:: Material shown ::

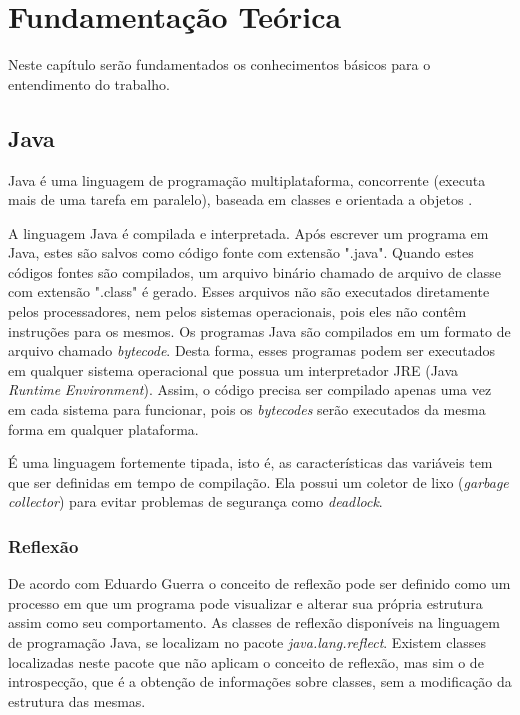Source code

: \chapter{Fundamentação Teórica}
\label{ch:fundamentacao}
\par Neste capítulo ser\~ao fundamentados os conhecimentos b\'asicos para o entendimento do trabalho.

\section{Java}

\par Java é uma linguagem de programação multiplataforma, concorrente (executa mais de uma tarefa em paralelo), baseada em classes e orientada a objetos \cite{joy2000java}.
\par A linguagem Java é compilada e interpretada. Após escrever um programa em Java, estes são salvos como código fonte com extensão ".java". Quando estes códigos fontes são compilados, um arquivo binário chamado de arquivo de classe com extensão ".class" é gerado. Esses arquivos não são executados diretamente pelos processadores, nem pelos sistemas operacionais, pois eles não contêm instruções para os mesmos. Os programas Java são compilados em um formato de arquivo chamado \textit{bytecode}. Desta forma, esses programas podem ser executados em qualquer sistema operacional que possua um interpretador JRE (Java \textit{Runtime} \textit{Environment}). Assim, o código precisa ser compilado apenas uma vez em cada sistema para funcionar, pois os \textit{bytecodes} serão executados da mesma forma em qualquer plataforma\cite{indrusiak1996linguagem}.
\par É uma linguagem fortemente tipada, isto é, as características das variáveis tem que ser definidas em tempo de compilação. Ela possui um coletor de lixo (\textit{garbage collector}) para evitar problemas de segurança como \textit{deadlock}. \cite{joy2000java}

\subsection{Reflexão}

\par De acordo com Eduardo Guerra \citeyear{guerra2014componentes} o conceito de reflexão pode ser definido como um processo em que um programa pode visualizar e alterar sua própria estrutura assim como seu comportamento. As classes de reflexão disponíveis na linguagem de programação Java, se localizam no pacote \textit{java.lang.reflect}. Existem classes localizadas neste pacote que não aplicam o conceito de reflexão, mas sim o de introspecção, que é a obtenção de informações sobre classes, sem a modificação da estrutura das mesmas.

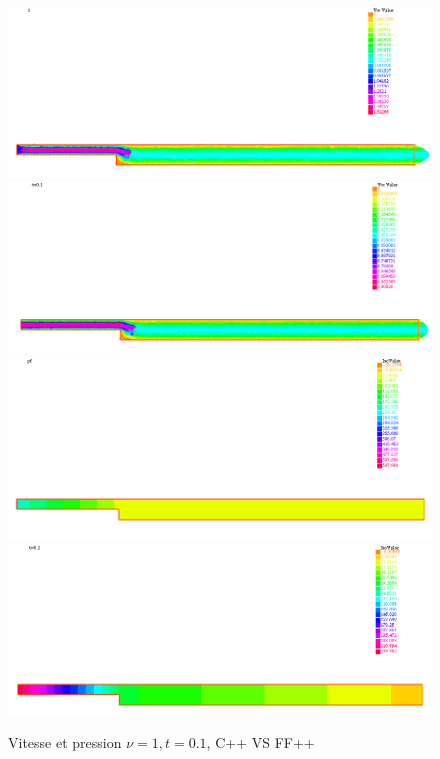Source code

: \documentclass[a4paper,12pt]{article}
\begin{document}
\begin{figure}[!t]
	\caption{Vitesse et pression $\nu = 1,t=0.1$, C++ VS FF++}
	\centering
	\includegraphics[width=0.49\linewidth]{image/c++_NS_nu=1_t=1_u.png}
	\includegraphics[width=0.49\linewidth]{image/ff++_NS_nu=1_t=1_u.png}
	\includegraphics[width=0.49\linewidth]{image/c++_NS_nu=1_t=1_p.png}
	\includegraphics[width=0.49\linewidth]{image/ff++_NS_nu=1_t=1_p.png}
\end{figure}
\end{document}
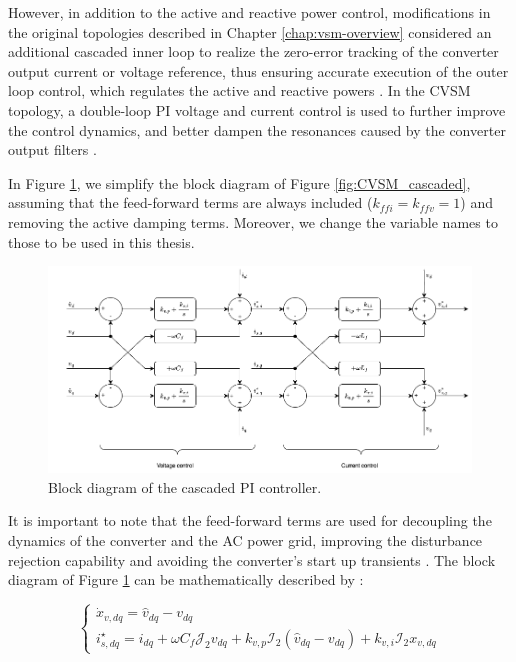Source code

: However, in addition to the active and reactive power control, modifications in
the original topologies described in Chapter \ref{chap:vsm-overview} considered
an additional cascaded inner loop to realize the zero-error tracking of the
converter output current or voltage reference, thus ensuring accurate execution
of the outer loop control, which regulates the active and reactive powers
\cite{blaabjerg2018control}. In the CVSM topology, a double-loop PI voltage and
current control is used to further improve the control dynamics, and better
dampen the resonances caused by the converter output filters
\cite{darco2015vsm}.

In Figure \ref{fig:cascaded_pi}, we simplify the block diagram of Figure
\ref{fig:CVSM_cascaded}, assuming that the feed-forward terms are always
included ($k_{ffi} = k_{ffv} = 1$) and removing the active damping terms.
Moreover, we change the variable names to those to be used in this thesis.

\begin{figure}[ht!]
    \centering
    \includegraphics[width=12cm]{images/cascaded_pi.png}
    \caption{Block diagram of the cascaded PI controller.}
    \label{fig:cascaded_pi}
\end{figure}

It is important to note that the feed-forward terms are used for decoupling the
dynamics of the converter and the AC power grid, improving the disturbance
rejection capability and avoiding the converter's start up transients
\cite{yazdani2010voltage}. The block diagram of Figure \ref{fig:cascaded_pi} can
be mathematically described by \cite{darco2015vsm,tayyebi2020power}:

\begin{equation}
    \begin{cases}
        \dot{x}_{v,dq} = \hat{v}_{dq} - v_{dq}\\
        i_{s,dq}^{\star} = i_{dq} + \omega C_f \mathcal{J}_2 v_{dq} + k_{v,p}\mathcal{I}_2 (\hat{v}_{dq} - v_{dq}) + k_{v,i}\mathcal{I}_2 x_{v,dq} 
    \end{cases}
    \label{eq:voltage_control}
\end{equation}


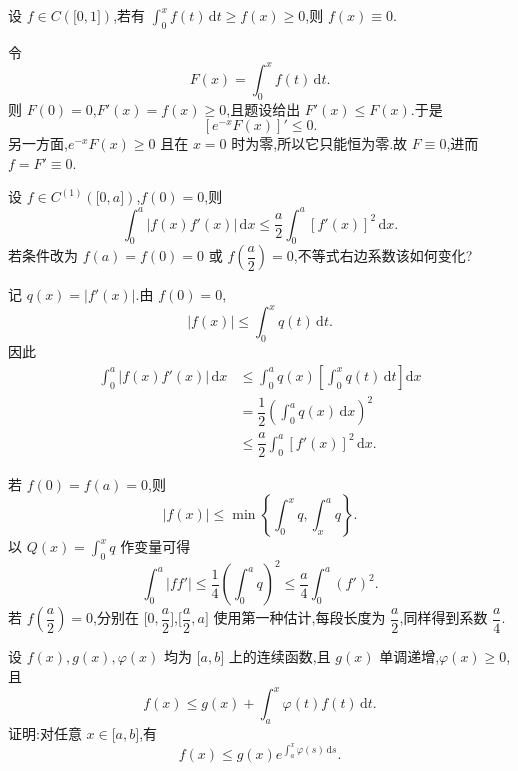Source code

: \begin{example}
    设 $f\in C(\lbrack 0,1\rbrack)$,若有 $\displaystyle\int_0^x f(t)\,\mathrm{d}t\geq f(x)\geq0$,则 $f(x)\equiv0$.
\end{example}
\exampleblank

\begin{solution}
    令
    \[
        F(x)=\int_0^xf(t)\,\mathrm{d}t.
    \]
    则 $F(0)=0$,$F'(x)=f(x)\geq0$,且题设给出 $F'(x)\leq F(x)$.于是
    \[
        [e^{-x}F(x)]'\leq0.
    \]
    另一方面,$e^{-x}F(x)\geq0$ 且在 $x=0$ 时为零,所以它只能恒为零.故 $F\equiv0$,进而 $f=F'\equiv0$.
\end{solution}

\begin{example}
    设 $f\in C^{(1)}(\lbrack 0,a\rbrack)$,$f(0)=0$,则
    \[
        \displaystyle\int_0^a|f(x)f'(x)|\,\mathrm{d}x
        \leq\dfrac{a}{2}\int_0^a[f'(x)]^2\,\mathrm{d}x.
    \]
    若条件改为 $f(a)=f(0)=0$ 或 $f\left(\dfrac{a}{2}\right)=0$,不等式右边系数该如何变化?
\end{example}
\exampleblank

\begin{solution}
    记 $q(x)=|f'(x)|$.由 $f(0)=0$,
    \[
        |f(x)|\leq\int_0^xq(t)\,\mathrm{d}t.
    \]
    因此
    \[
        \begin{aligned}
            \int_0^a|f(x)f'(x)|\,\mathrm{d}x
             & \leq\int_0^aq(x)\left[\int_0^xq(t)\,\mathrm{d}t\right]\mathrm{d}x \\
             & =\dfrac{1}{2}\left(\int_0^aq(x)\,\mathrm{d}x\right)^2             \\
             & \leq\dfrac{a}{2}\int_0^a[f'(x)]^2\,\mathrm{d}x.
        \end{aligned}
    \]

    若 $f(0)=f(a)=0$,则
    \[
        |f(x)|\leq\min\left\{\int_0^xq,\int_x^aq\right\}.
    \]
    以 $Q(x)=\displaystyle\int_0^xq$ 作变量可得
    \[
        \displaystyle\int_0^a|ff'|
        \leq\dfrac{1}{4}\left(\int_0^aq\right)^2
        \leq\dfrac{a}{4}\int_0^a(f')^2.
    \]
    若 $f\left(\dfrac{a}{2}\right)=0$,分别在 $\lbrack0,\dfrac{a}{2}\rbrack$,$\lbrack \dfrac{a}{2},a\rbrack$ 使用第一种估计,每段长度为 $\dfrac{a}{2}$,同样得到系数 $\boxed{\dfrac{a}{4}}$.
\end{solution}

\begin{example}[Gronwall 引理]
    设 $f(x),g(x),\varphi(x)$ 均为 $\lbrack a,b\rbrack$ 上的连续函数,且 $g(x)$ 单调递增,$\varphi(x)\geq0$,且
    \[
        f(x)\leq g(x)+\int_a^x\varphi(t)f(t)\,\mathrm{d}t.
    \]
    证明:对任意 $x\in\lbrack a,b\rbrack$,有
    \[
        f(x)\leq g(x)e^{\int_a^x\varphi(s)\,\mathrm{d}s}.
    \]
\end{example}
\exampleblank


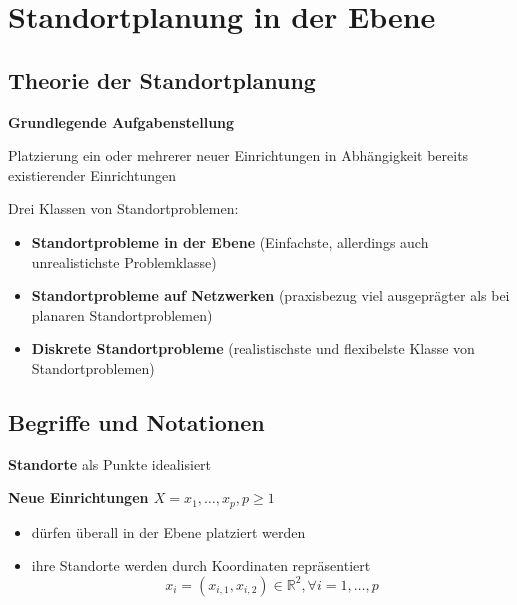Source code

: \chapter{Standortplanung in der Ebene} %
\label{cha:standortplanung_in_der_ebene}

  \section{Theorie der Standortplanung} %
  \label{sec:theorie_der_standortplanung}

    \par \textbf{Grundlegende Aufgabenstellung}
    \par Platzierung ein oder mehrerer neuer Einrichtungen in Abhängigkeit bereits existierender Einrichtungen

    \par Drei Klassen von Standortproblemen:
    \begin{itemize}
      \item \textbf{Standortprobleme in der Ebene} (Einfachste, allerdings auch unrealistichste Problemklasse)
      \item \textbf{Standortprobleme auf Netzwerken} (praxisbezug viel ausgeprägter als bei planaren Standortproblemen)
      \item \textbf{Diskrete Standortprobleme} (realistischste und flexibelste Klasse von Standortproblemen)
    \end{itemize}
  

  \section{Begriffe und Notationen} %
  \label{sec:begriffe_und_symbole}

    \begin{defn}
      \textbf{Standorte}
      als Punkte idealisiert
    \end{defn}

    \begin{defn}
      \textbf{Neue Einrichtungen $X = {x_1, \dots, x_p}, p \geq 1$}
      \begin{itemize}
        \item dürfen überall in der Ebene platziert werden
        \item ihre Standorte werden durch Koordinaten repräsentiert
        \[ x_i = (x_{i, 1}, x_{i, 2}) \in \mathbb{R}^{2}, \forall i = 1, \dots, p\]
      \end{itemize}
    \end{defn}

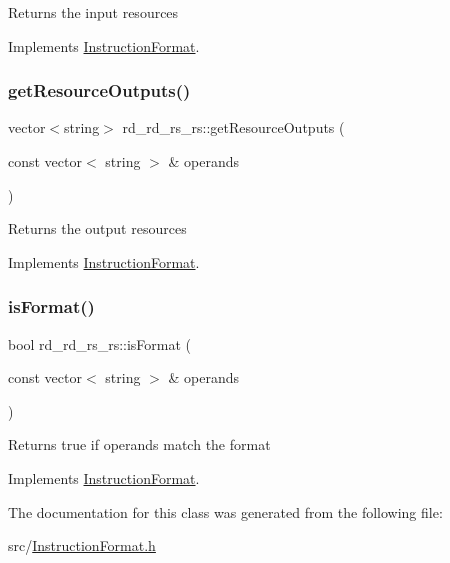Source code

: Returns the input resources 

Implements \hyperlink{classInstructionFormat_a09775d3a3c22f40a0f44504664e586e4}{Instruction\+Format}.

\mbox{\label{classrd__rd__rs__rs_a7e666988b9c7ff5fb02074575311516c}} 
\subsubsection{\texorpdfstring{get\+Resource\+Outputs()}{getResourceOutputs()}}
{\footnotesize\ttfamily vector$<$string$>$ rd\+\_\+rd\+\_\+rs\+\_\+rs\+::get\+Resource\+Outputs (\begin{DoxyParamCaption}\item[{const vector$<$ string $>$ \&}]{operands }\end{DoxyParamCaption})\hspace{0.3cm}{\ttfamily [virtual]}}

Returns the output resources 

Implements \hyperlink{classInstructionFormat_a95cd28ffb1bde59b67f676880ab10536}{Instruction\+Format}.

\mbox{\label{classrd__rd__rs__rs_a66f9df0e42a4e8fd37d4182a22321602}} 
\subsubsection{\texorpdfstring{is\+Format()}{isFormat()}}
{\footnotesize\ttfamily bool rd\+\_\+rd\+\_\+rs\+\_\+rs\+::is\+Format (\begin{DoxyParamCaption}\item[{const vector$<$ string $>$ \&}]{operands }\end{DoxyParamCaption})\hspace{0.3cm}{\ttfamily [virtual]}}

Returns true if operands match the format 

Implements \hyperlink{classInstructionFormat_a9fdcf94dcd7d9a55ba86e7a63f04d1fe}{Instruction\+Format}.



The documentation for this class was generated from the following file\+:\begin{DoxyCompactItemize}
\item 
src/\hyperlink{InstructionFormat_8h}{Instruction\+Format.\+h}\end{DoxyCompactItemize}
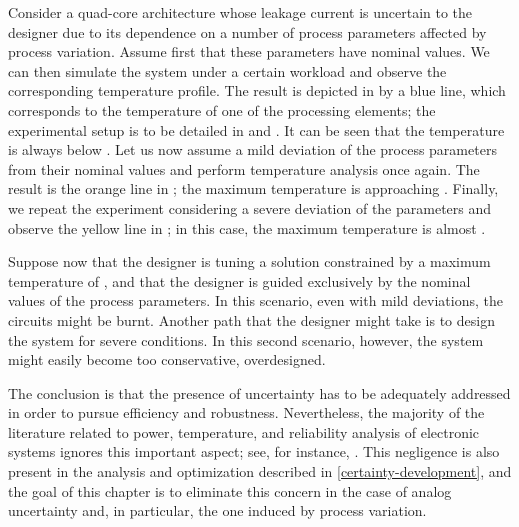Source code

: Consider a quad-core architecture whose leakage current is uncertain to the
designer due to its dependence on a number of process parameters affected by
process variation. Assume first that these parameters have nominal values. We
can then simulate the system under a certain workload and observe the
corresponding temperature profile. The result is depicted in
 by a blue line, which corresponds to the temperature of one
of the processing elements; the experimental setup is to be detailed in
 and . It can be
seen that the temperature is always below . Let us now assume a mild
deviation of the process parameters from their nominal values and perform
temperature analysis once again. The result is the orange line in
; the maximum temperature is approaching .
Finally, we repeat the experiment considering a severe deviation of the
parameters and observe the yellow line in ; in this case,
the maximum temperature is almost .

Suppose now that the designer is tuning a solution constrained by a maximum
temperature of , and that the designer is guided exclusively by the
nominal values of the process parameters. In this scenario, even with mild
deviations, the circuits might be burnt. Another path that the designer might
take is to design the system for severe conditions. In this second scenario,
however, the system might easily become too conservative, overdesigned.

The conclusion is that the presence of uncertainty has to be adequately
addressed in order to pursue efficiency and robustness. Nevertheless, the
majority of the literature related to power, temperature, and reliability
analysis of electronic systems ignores this important aspect; see, for instance,
\cite{rao2009, rai2011, thiele2011}. This negligence is also present in the
analysis and optimization described in \cref{certainty-development}, and the
goal of this chapter is to eliminate this concern in the case of analog
uncertainty and, in particular, the one induced by process variation.
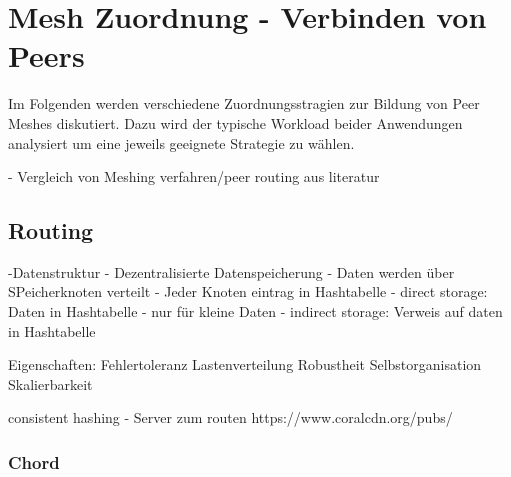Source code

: %
%

\section{Mesh Zuordnung - Verbinden von Peers}
Im Folgenden werden verschiedene Zuordnungsstragien zur Bildung von Peer Meshes diskutiert. Dazu wird der typische Workload beider Anwendungen analysiert um eine jeweils geeignete Strategie zu wählen. 

- Vergleich von Meshing verfahren/peer routing aus literatur
\subsection{Routing}
-Datenstruktur
- Dezentralisierte Datenspeicherung
- Daten werden über SPeicherknoten verteilt
- Jeder Knoten eintrag in Hashtabelle
- direct storage: Daten in Hashtabelle
	- nur für kleine Daten
- indirect storage: Verweis auf daten in Hashtabelle

Eigenschaften:
Fehlertoleranz
Lastenverteilung
Robustheit
Selbstorganisation
Skalierbarkeit


consistent hashing
- Server zum routen
https://www.coralcdn.org/pubs/
\subsubsection{Chord}

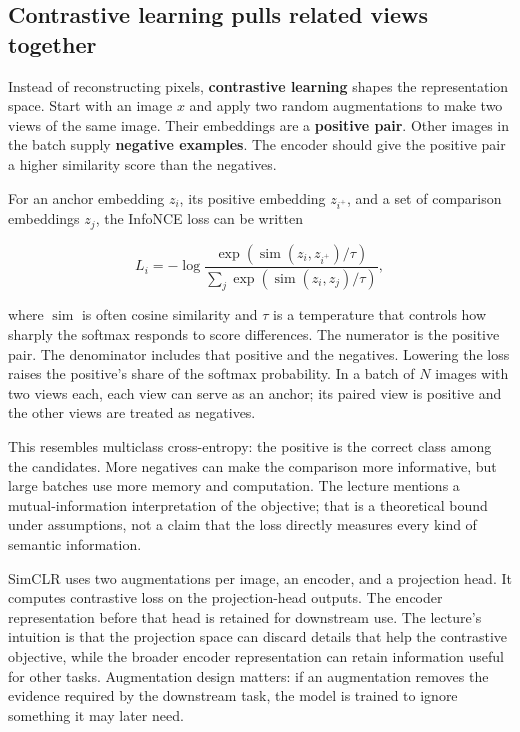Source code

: \subsection{Contrastive learning pulls related views together}\label{04-visual-computing-ii-ch031-contrastive-learning-pulls-related-views-together}

\hypertarget{04-visual-computing-ii-ch031-contrastive-learning-pulls-related-views-together}{}

Instead of reconstructing pixels, \textbf{contrastive learning} shapes the representation space. Start with an image \(x\) and apply two random augmentations to make two views of the same image. Their embeddings are a \textbf{positive pair}. Other images in the batch supply \textbf{negative examples}. The encoder should give the positive pair a higher similarity score than the negatives.

For an anchor embedding \(z_i\), its positive embedding \(z_{i^+}\), and a set of comparison embeddings \(z_j\), the InfoNCE loss can be written

\[
L_i=-\log\frac{\exp(\operatorname{sim}(z_i,z_{i^+})/\tau)}
{\sum_j\exp(\operatorname{sim}(z_i,z_j)/\tau)},
\]

where \(\operatorname{sim}\) is often cosine similarity and \(\tau\) is a temperature that controls how sharply the softmax responds to score differences. The numerator is the positive pair. The denominator includes that positive and the negatives. Lowering the loss raises the positive's share of the softmax probability. In a batch of \(N\) images with two views each, each view can serve as an anchor; its paired view is positive and the other views are treated as negatives.

This resembles multiclass cross-entropy: the positive is the correct class among the candidates. More negatives can make the comparison more informative, but large batches use more memory and computation. The lecture mentions a mutual-information interpretation of the objective; that is a theoretical bound under assumptions, not a claim that the loss directly measures every kind of semantic information.

SimCLR uses two augmentations per image, an encoder, and a projection head. It computes contrastive loss on the projection-head outputs. The encoder representation before that head is retained for downstream use. The lecture's intuition is that the projection space can discard details that help the contrastive objective, while the broader encoder representation can retain information useful for other tasks. Augmentation design matters: if an augmentation removes the evidence required by the downstream task, the model is trained to ignore something it may later need.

:::

Requirement: Pull every line containing "feed" from the material above.

The answer:
\ref{fig:CVSM_cascaded}, assuming that the feed-forward terms are always
It is important to note that the feed-forward terms are used for decoupling the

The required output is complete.